--- START ---

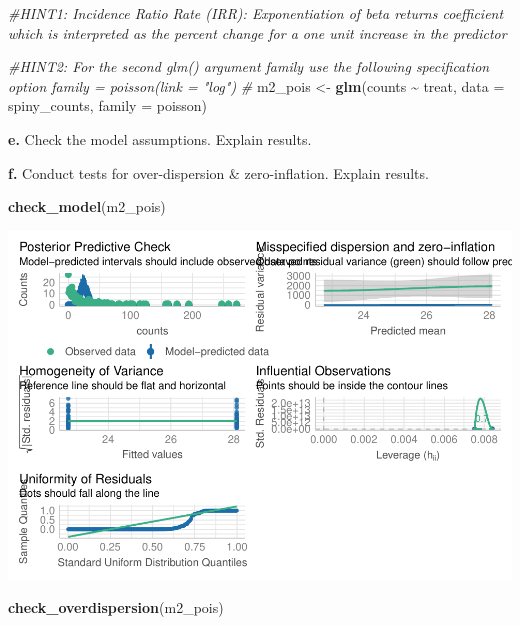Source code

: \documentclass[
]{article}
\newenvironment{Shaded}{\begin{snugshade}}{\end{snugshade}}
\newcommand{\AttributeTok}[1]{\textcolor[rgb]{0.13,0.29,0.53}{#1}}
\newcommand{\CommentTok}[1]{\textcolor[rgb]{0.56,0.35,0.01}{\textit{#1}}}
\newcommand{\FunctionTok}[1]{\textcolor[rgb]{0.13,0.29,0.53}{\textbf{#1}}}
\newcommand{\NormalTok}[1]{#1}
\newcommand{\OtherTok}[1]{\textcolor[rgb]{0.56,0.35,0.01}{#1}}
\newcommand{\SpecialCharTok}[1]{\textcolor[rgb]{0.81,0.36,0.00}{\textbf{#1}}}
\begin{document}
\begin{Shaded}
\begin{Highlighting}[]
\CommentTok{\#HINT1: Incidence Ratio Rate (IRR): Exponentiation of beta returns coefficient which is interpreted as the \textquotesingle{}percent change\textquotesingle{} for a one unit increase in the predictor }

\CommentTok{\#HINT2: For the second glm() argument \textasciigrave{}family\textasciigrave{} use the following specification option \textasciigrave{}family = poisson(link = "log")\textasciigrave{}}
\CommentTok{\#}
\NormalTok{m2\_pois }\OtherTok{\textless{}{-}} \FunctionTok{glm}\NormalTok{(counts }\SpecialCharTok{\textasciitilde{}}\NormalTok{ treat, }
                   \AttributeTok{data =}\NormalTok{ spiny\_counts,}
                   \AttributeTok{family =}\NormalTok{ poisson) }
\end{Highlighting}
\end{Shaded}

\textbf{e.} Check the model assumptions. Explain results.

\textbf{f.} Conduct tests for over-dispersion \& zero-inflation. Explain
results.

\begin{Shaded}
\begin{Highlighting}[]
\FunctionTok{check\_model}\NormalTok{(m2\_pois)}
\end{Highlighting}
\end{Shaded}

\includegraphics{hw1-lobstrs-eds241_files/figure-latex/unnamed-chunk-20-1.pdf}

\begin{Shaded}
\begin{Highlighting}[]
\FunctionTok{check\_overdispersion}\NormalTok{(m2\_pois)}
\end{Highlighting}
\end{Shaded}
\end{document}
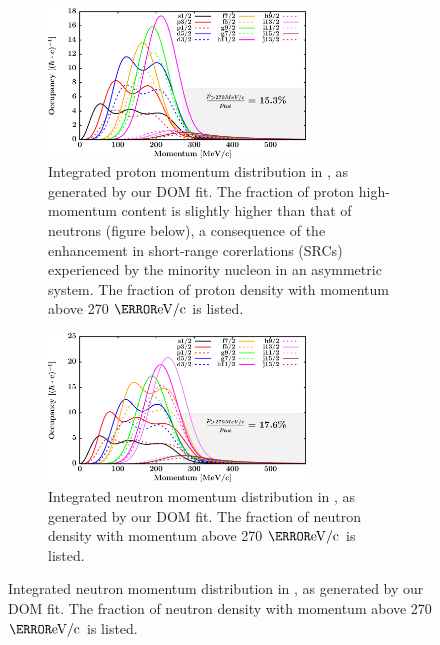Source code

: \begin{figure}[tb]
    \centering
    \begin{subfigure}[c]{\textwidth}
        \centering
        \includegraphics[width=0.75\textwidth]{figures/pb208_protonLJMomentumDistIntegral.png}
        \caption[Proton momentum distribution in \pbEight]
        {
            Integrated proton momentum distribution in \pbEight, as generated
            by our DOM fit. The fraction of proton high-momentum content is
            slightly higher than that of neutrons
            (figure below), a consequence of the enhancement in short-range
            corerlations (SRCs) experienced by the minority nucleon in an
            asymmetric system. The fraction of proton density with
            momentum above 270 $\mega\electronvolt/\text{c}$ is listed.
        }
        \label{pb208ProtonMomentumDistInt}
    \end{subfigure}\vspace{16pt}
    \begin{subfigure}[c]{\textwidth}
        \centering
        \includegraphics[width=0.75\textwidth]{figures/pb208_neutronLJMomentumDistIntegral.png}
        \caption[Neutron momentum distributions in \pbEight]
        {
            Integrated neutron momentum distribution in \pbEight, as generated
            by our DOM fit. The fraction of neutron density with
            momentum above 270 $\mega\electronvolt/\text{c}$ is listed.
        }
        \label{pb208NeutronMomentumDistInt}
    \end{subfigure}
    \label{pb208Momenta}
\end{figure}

--- END ---
--- START ---

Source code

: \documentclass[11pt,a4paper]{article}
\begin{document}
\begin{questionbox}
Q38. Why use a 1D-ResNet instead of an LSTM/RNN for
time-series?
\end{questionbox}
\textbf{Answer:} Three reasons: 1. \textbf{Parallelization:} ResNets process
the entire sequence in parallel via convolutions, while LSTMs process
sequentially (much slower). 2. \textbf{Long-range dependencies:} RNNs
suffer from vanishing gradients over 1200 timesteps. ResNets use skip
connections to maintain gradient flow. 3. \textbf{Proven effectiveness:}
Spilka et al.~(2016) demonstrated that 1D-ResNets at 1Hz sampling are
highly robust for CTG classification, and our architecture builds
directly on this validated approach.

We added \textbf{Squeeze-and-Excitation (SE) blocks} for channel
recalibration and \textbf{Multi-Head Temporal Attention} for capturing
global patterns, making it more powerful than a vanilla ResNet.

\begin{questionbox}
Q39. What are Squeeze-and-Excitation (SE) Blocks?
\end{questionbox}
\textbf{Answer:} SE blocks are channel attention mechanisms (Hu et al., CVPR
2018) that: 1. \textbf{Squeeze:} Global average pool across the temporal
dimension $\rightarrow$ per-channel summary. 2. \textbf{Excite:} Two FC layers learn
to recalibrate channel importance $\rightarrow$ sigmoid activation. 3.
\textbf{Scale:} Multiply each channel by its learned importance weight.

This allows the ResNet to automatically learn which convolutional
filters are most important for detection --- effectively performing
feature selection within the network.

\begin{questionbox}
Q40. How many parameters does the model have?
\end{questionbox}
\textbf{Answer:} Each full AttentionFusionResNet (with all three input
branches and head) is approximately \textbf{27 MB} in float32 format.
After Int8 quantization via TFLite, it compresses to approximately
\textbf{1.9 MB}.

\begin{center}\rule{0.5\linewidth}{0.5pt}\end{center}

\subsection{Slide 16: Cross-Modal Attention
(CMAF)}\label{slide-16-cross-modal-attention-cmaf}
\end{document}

--- END ---

What to do → Only one part of the material above is wanted: the lines from the one with "assumptions. Explain results." up to and including the one with "distribution in \pbEight]". Please copy them exactly, pictures left out.

Solution below →
\textbf{e.} Check the model assumptions. Explain results.

\textbf{f.} Conduct tests for over-dispersion \& zero-inflation. Explain
results.

\begin{Shaded}
\begin{Highlighting}[]
\FunctionTok{check\_model}\NormalTok{(m2\_pois)}
\end{Highlighting}
\end{Shaded}

\includegraphics{hw1-lobstrs-eds241_files/figure-latex/unnamed-chunk-20-1.pdf}

\begin{Shaded}
\begin{Highlighting}[]
\FunctionTok{check\_overdispersion}\NormalTok{(m2\_pois)}
\end{Highlighting}
\end{Shaded}
\end{document}
Source code

: \begin{figure}[tb]
    \centering
    \begin{subfigure}[c]{\textwidth}
        \centering
        \includegraphics[width=0.75\textwidth]{figures/pb208_protonLJMomentumDistIntegral.png}
        \caption[Proton momentum distribution in \pbEight]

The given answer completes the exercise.